I once tried to discuss the integrity of 'buying a mentor'.  How can that really work? I understood, to an extent, but there has always to be an element of self-interest, of sales potentially at the expense of, well, something else.  It was a difficult topic and he skated right off it.  

He was also, I came to discover, serially unreliable in our meetings, being busy and not so organised. We had begun in roles of reciprocity, learning from each other.  Soon, he invited me to be hired by him to deliver a service.  I wasn't sure.  I liked the way things were and suggested a professional I knew instead but he wanted me.  I was new to that role and eventually, after being messed around for the nth time put in clear boundaries. He understood, responded well and respected these but the relationship faded away and not on bad terms. The whole experience was interesting and instructive.

In terms of finding a real, personal mentor, the other way is you come across them by accident, occasionally you are thrown together by circumstance or your shared interests bring you together. You discover that they have more knowledge, experience, skills or some combination of these and they are willing to help and to share.

Perhaps you sense them out in a way, although this, in my case, has been an unconscious process. It's not that you sniff one out and set them up as your mentor. That isn't how it works. You just  come to realise that this person you have connected with now seems to be your mentor.  The realisation, at least for me, is later, after the fact.  The luck involved in finding a good mentor is phenomenal.  If society were differently organised, these relationships would be at the heart of it and gratitude to the universe would feature strongly.

I think mentors tend to be older than mentees, perhaps by at least ten years. In my case, all my mentors have been men. I have chatted to many new people in the milongas but a mentor isn't quite chat and is there over time, there is an endurance to it. 

In my mid twenties I knew someone from whom I learned a lot. But love was involved. That isn't a mentor.  A love affair on its own is complicated enough. Something between the two is bound to end in shipwreck.

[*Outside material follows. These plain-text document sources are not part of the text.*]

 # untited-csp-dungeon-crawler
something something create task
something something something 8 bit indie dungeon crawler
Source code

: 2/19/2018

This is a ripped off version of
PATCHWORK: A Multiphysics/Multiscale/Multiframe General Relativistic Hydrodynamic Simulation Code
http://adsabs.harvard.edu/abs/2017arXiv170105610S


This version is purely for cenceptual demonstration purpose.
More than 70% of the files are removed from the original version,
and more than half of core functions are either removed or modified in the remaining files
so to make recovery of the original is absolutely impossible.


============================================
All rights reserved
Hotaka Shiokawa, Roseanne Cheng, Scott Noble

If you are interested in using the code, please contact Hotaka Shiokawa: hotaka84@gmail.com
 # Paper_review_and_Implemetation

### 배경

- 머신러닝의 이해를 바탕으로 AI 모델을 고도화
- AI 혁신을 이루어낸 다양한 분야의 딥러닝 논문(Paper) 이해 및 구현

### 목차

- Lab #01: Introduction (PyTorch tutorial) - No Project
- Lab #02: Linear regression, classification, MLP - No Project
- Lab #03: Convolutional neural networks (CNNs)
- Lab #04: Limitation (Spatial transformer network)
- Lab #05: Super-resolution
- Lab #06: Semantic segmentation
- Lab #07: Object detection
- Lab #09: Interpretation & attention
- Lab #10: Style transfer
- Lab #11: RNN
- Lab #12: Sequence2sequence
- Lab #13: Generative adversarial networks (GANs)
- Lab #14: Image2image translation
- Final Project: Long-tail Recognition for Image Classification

Also in my twenties, I had one of those rare creatures, a relaxed, intelligent boss who let you get on with the job. He assigned an experienced laid back and good-natured colleague as a mentor at work. This man helped me, with infinite patience, even inviting me to dinner at his house to meet his wife and child.

At another job a more experienced colleague evolved, unspoken into my mentor and became an invaluable support, defending me at a politically motivated internal trial, but he was primarily a free spirit in all senses - and he had his own work to do.

Later again I came to know a neighbour with many talents who was kind and anarchic and helpful and from whom I have learned many things mostly to do power and politics. I saw him in the street the other day and introduced him to my mum.  This is my neighbour, P_____, I said. 
And friend, he said, pointedly, gently.